*** Source data Section Begins ***
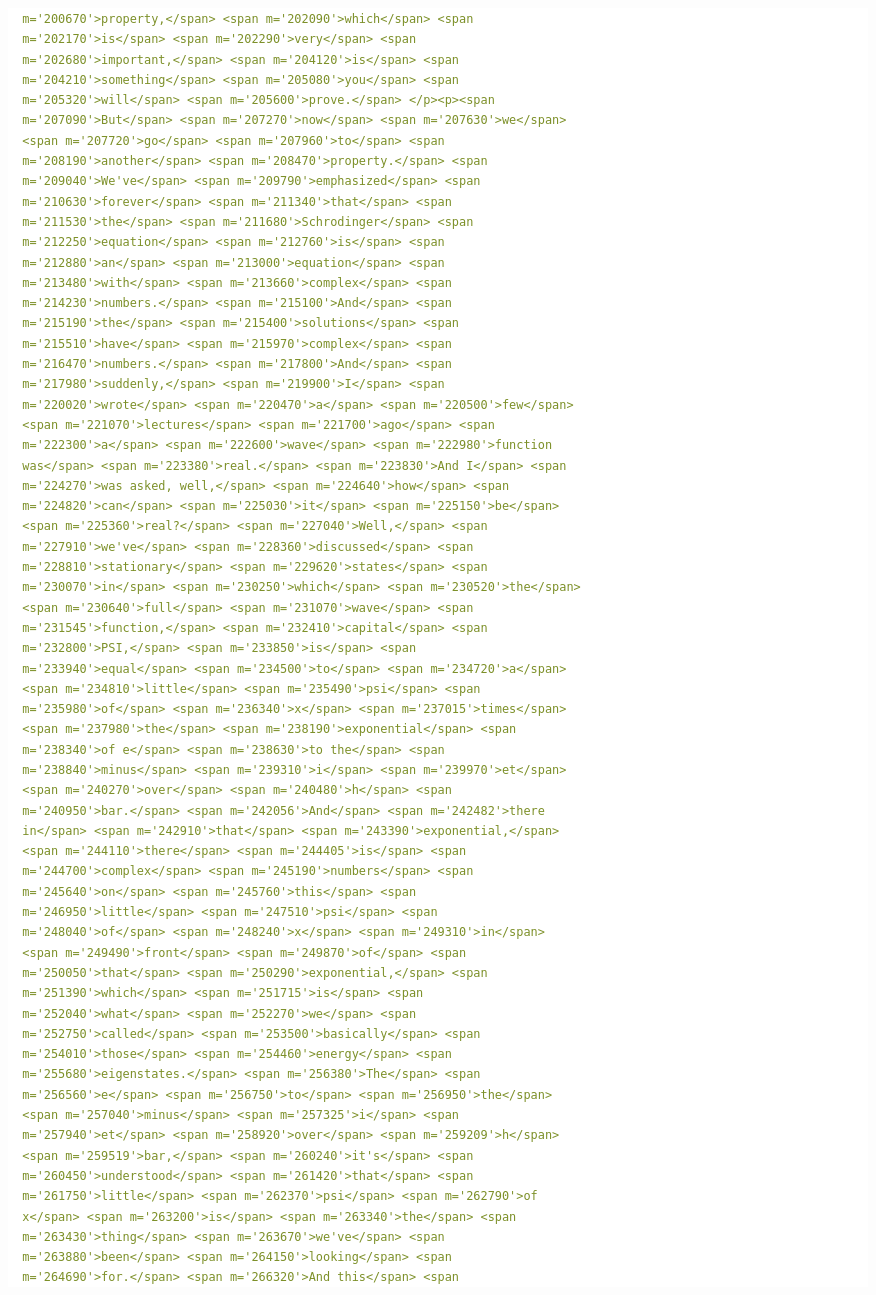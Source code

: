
 ```yaml
  m='200670'>property,</span> <span m='202090'>which</span> <span
  m='202170'>is</span> <span m='202290'>very</span> <span
  m='202680'>important,</span> <span m='204120'>is</span> <span
  m='204210'>something</span> <span m='205080'>you</span> <span
  m='205320'>will</span> <span m='205600'>prove.</span> </p><p><span
  m='207090'>But</span> <span m='207270'>now</span> <span m='207630'>we</span>
  <span m='207720'>go</span> <span m='207960'>to</span> <span
  m='208190'>another</span> <span m='208470'>property.</span> <span
  m='209040'>We've</span> <span m='209790'>emphasized</span> <span
  m='210630'>forever</span> <span m='211340'>that</span> <span
  m='211530'>the</span> <span m='211680'>Schrodinger</span> <span
  m='212250'>equation</span> <span m='212760'>is</span> <span
  m='212880'>an</span> <span m='213000'>equation</span> <span
  m='213480'>with</span> <span m='213660'>complex</span> <span
  m='214230'>numbers.</span> <span m='215100'>And</span> <span
  m='215190'>the</span> <span m='215400'>solutions</span> <span
  m='215510'>have</span> <span m='215970'>complex</span> <span
  m='216470'>numbers.</span> <span m='217800'>And</span> <span
  m='217980'>suddenly,</span> <span m='219900'>I</span> <span
  m='220020'>wrote</span> <span m='220470'>a</span> <span m='220500'>few</span>
  <span m='221070'>lectures</span> <span m='221700'>ago</span> <span
  m='222300'>a</span> <span m='222600'>wave</span> <span m='222980'>function
  was</span> <span m='223380'>real.</span> <span m='223830'>And I</span> <span
  m='224270'>was asked, well,</span> <span m='224640'>how</span> <span
  m='224820'>can</span> <span m='225030'>it</span> <span m='225150'>be</span>
  <span m='225360'>real?</span> <span m='227040'>Well,</span> <span
  m='227910'>we've</span> <span m='228360'>discussed</span> <span
  m='228810'>stationary</span> <span m='229620'>states</span> <span
  m='230070'>in</span> <span m='230250'>which</span> <span m='230520'>the</span>
  <span m='230640'>full</span> <span m='231070'>wave</span> <span
  m='231545'>function,</span> <span m='232410'>capital</span> <span
  m='232800'>PSI,</span> <span m='233850'>is</span> <span
  m='233940'>equal</span> <span m='234500'>to</span> <span m='234720'>a</span>
  <span m='234810'>little</span> <span m='235490'>psi</span> <span
  m='235980'>of</span> <span m='236340'>x</span> <span m='237015'>times</span>
  <span m='237980'>the</span> <span m='238190'>exponential</span> <span
  m='238340'>of e</span> <span m='238630'>to the</span> <span
  m='238840'>minus</span> <span m='239310'>i</span> <span m='239970'>et</span>
  <span m='240270'>over</span> <span m='240480'>h</span> <span
  m='240950'>bar.</span> <span m='242056'>And</span> <span m='242482'>there
  in</span> <span m='242910'>that</span> <span m='243390'>exponential,</span>
  <span m='244110'>there</span> <span m='244405'>is</span> <span
  m='244700'>complex</span> <span m='245190'>numbers</span> <span
  m='245640'>on</span> <span m='245760'>this</span> <span
  m='246950'>little</span> <span m='247510'>psi</span> <span
  m='248040'>of</span> <span m='248240'>x</span> <span m='249310'>in</span>
  <span m='249490'>front</span> <span m='249870'>of</span> <span
  m='250050'>that</span> <span m='250290'>exponential,</span> <span
  m='251390'>which</span> <span m='251715'>is</span> <span
  m='252040'>what</span> <span m='252270'>we</span> <span
  m='252750'>called</span> <span m='253500'>basically</span> <span
  m='254010'>those</span> <span m='254460'>energy</span> <span
  m='255680'>eigenstates.</span> <span m='256380'>The</span> <span
  m='256560'>e</span> <span m='256750'>to</span> <span m='256950'>the</span>
  <span m='257040'>minus</span> <span m='257325'>i</span> <span
  m='257940'>et</span> <span m='258920'>over</span> <span m='259209'>h</span>
  <span m='259519'>bar,</span> <span m='260240'>it's</span> <span
  m='260450'>understood</span> <span m='261420'>that</span> <span
  m='261750'>little</span> <span m='262370'>psi</span> <span m='262790'>of
  x</span> <span m='263200'>is</span> <span m='263340'>the</span> <span
  m='263430'>thing</span> <span m='263670'>we've</span> <span
  m='263880'>been</span> <span m='264150'>looking</span> <span
  m='264690'>for.</span> <span m='266320'>And this</span> <span
```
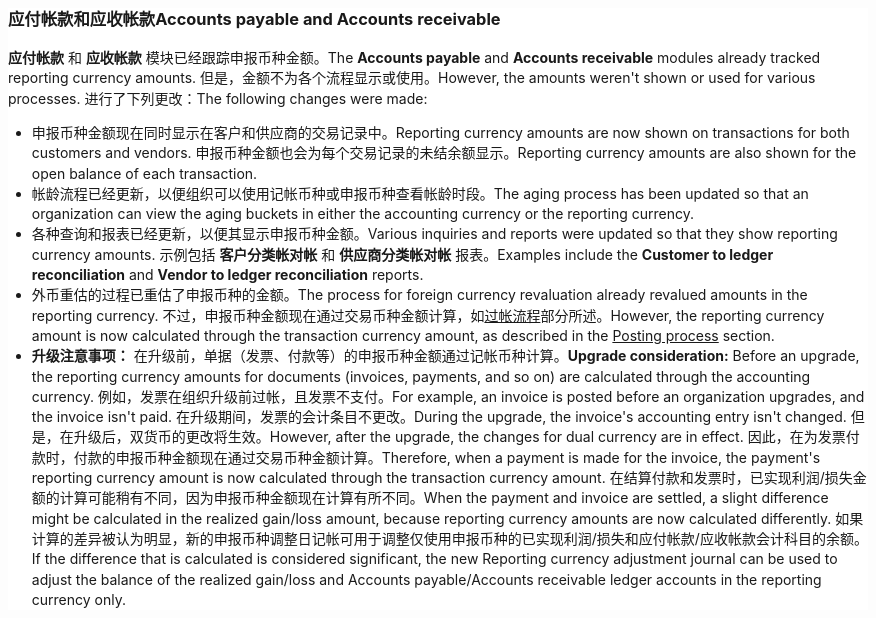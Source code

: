 ### <a name="accounts-payable-and-accounts-receivable"></a><span data-ttu-id="ffd16-193">应付帐款和应收帐款</span><span class="sxs-lookup"><span data-stu-id="ffd16-193">Accounts payable and Accounts receivable</span></span>

<span data-ttu-id="ffd16-194">**应付帐款** 和 **应收帐款** 模块已经跟踪申报币种金额。</span><span class="sxs-lookup"><span data-stu-id="ffd16-194">The **Accounts payable** and **Accounts receivable** modules already tracked reporting currency amounts.</span></span> <span data-ttu-id="ffd16-195">但是，金额不为各个流程显示或使用。</span><span class="sxs-lookup"><span data-stu-id="ffd16-195">However, the amounts weren't shown or used for various processes.</span></span> <span data-ttu-id="ffd16-196">进行了下列更改：</span><span class="sxs-lookup"><span data-stu-id="ffd16-196">The following changes were made:</span></span>

- <span data-ttu-id="ffd16-197">申报币种金额现在同时显示在客户和供应商的交易记录中。</span><span class="sxs-lookup"><span data-stu-id="ffd16-197">Reporting currency amounts are now shown on transactions for both customers and vendors.</span></span> <span data-ttu-id="ffd16-198">申报币种金额也会为每个交易记录的未结余额显示。</span><span class="sxs-lookup"><span data-stu-id="ffd16-198">Reporting currency amounts are also shown for the open balance of each transaction.</span></span>
- <span data-ttu-id="ffd16-199">帐龄流程已经更新，以便组织可以使用记帐币种或申报币种查看帐龄时段。</span><span class="sxs-lookup"><span data-stu-id="ffd16-199">The aging process has been updated so that an organization can view the aging buckets in either the accounting currency or the reporting currency.</span></span>
- <span data-ttu-id="ffd16-200">各种查询和报表已经更新，以便其显示申报币种金额。</span><span class="sxs-lookup"><span data-stu-id="ffd16-200">Various inquiries and reports were updated so that they show reporting currency amounts.</span></span> <span data-ttu-id="ffd16-201">示例包括 **客户分类帐对帐** 和 **供应商分类帐对帐** 报表。</span><span class="sxs-lookup"><span data-stu-id="ffd16-201">Examples include the **Customer to ledger reconciliation** and **Vendor to ledger reconciliation** reports.</span></span>
- <span data-ttu-id="ffd16-202">外币重估的过程已重估了申报币种的金额。</span><span class="sxs-lookup"><span data-stu-id="ffd16-202">The process for foreign currency revaluation already revalued amounts in the reporting currency.</span></span> <span data-ttu-id="ffd16-203">不过，申报币种金额现在通过交易币种金额计算，如[过帐流程](#posting-process)部分所述。</span><span class="sxs-lookup"><span data-stu-id="ffd16-203">However, the reporting currency amount is now calculated through the transaction currency amount, as described in the [Posting process](#posting-process) section.</span></span>
- <span data-ttu-id="ffd16-204">**升级注意事项：** 在升级前，单据（发票、付款等）的申报币种金额通过记帐币种计算。</span><span class="sxs-lookup"><span data-stu-id="ffd16-204">**Upgrade consideration:** Before an upgrade, the reporting currency amounts for documents (invoices, payments, and so on) are calculated through the accounting currency.</span></span> <span data-ttu-id="ffd16-205">例如，发票在组织升级前过帐，且发票不支付。</span><span class="sxs-lookup"><span data-stu-id="ffd16-205">For example, an invoice is posted before an organization upgrades, and the invoice isn't paid.</span></span> <span data-ttu-id="ffd16-206">在升级期间，发票的会计条目不更改。</span><span class="sxs-lookup"><span data-stu-id="ffd16-206">During the upgrade, the invoice's accounting entry isn't changed.</span></span> <span data-ttu-id="ffd16-207">但是，在升级后，双货币的更改将生效。</span><span class="sxs-lookup"><span data-stu-id="ffd16-207">However, after the upgrade, the changes for dual currency are in effect.</span></span> <span data-ttu-id="ffd16-208">因此，在为发票付款时，付款的申报币种金额现在通过交易币种金额计算。</span><span class="sxs-lookup"><span data-stu-id="ffd16-208">Therefore, when a payment is made for the invoice, the payment's reporting currency amount is now calculated through the transaction currency amount.</span></span> <span data-ttu-id="ffd16-209">在结算付款和发票时，已实现利润/损失金额的计算可能稍有不同，因为申报币种金额现在计算有所不同。</span><span class="sxs-lookup"><span data-stu-id="ffd16-209">When the payment and invoice are settled, a slight difference might be calculated in the realized gain/loss amount, because reporting currency amounts are now calculated differently.</span></span> <span data-ttu-id="ffd16-210">如果计算的差异被认为明显，新的申报币种调整日记帐可用于调整仅使用申报币种的已实现利润/损失和应付帐款/应收帐款会计科目的余额。</span><span class="sxs-lookup"><span data-stu-id="ffd16-210">If the difference that is calculated is considered significant, the new Reporting currency adjustment journal can be used to adjust the balance of the realized gain/loss and Accounts payable/Accounts receivable ledger accounts in the reporting currency only.</span></span>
*** Source data Section Ends ***
=== Problem details ===
All lines holding the word "numbers" must be found in the listing and copied.

=== Response to this exercise ===
  m='214230'>numbers.</span> <span m='215100'>And</span> <span
  m='216470'>numbers.</span> <span m='217800'>And</span> <span
  m='244700'>complex</span> <span m='245190'>numbers</span> <span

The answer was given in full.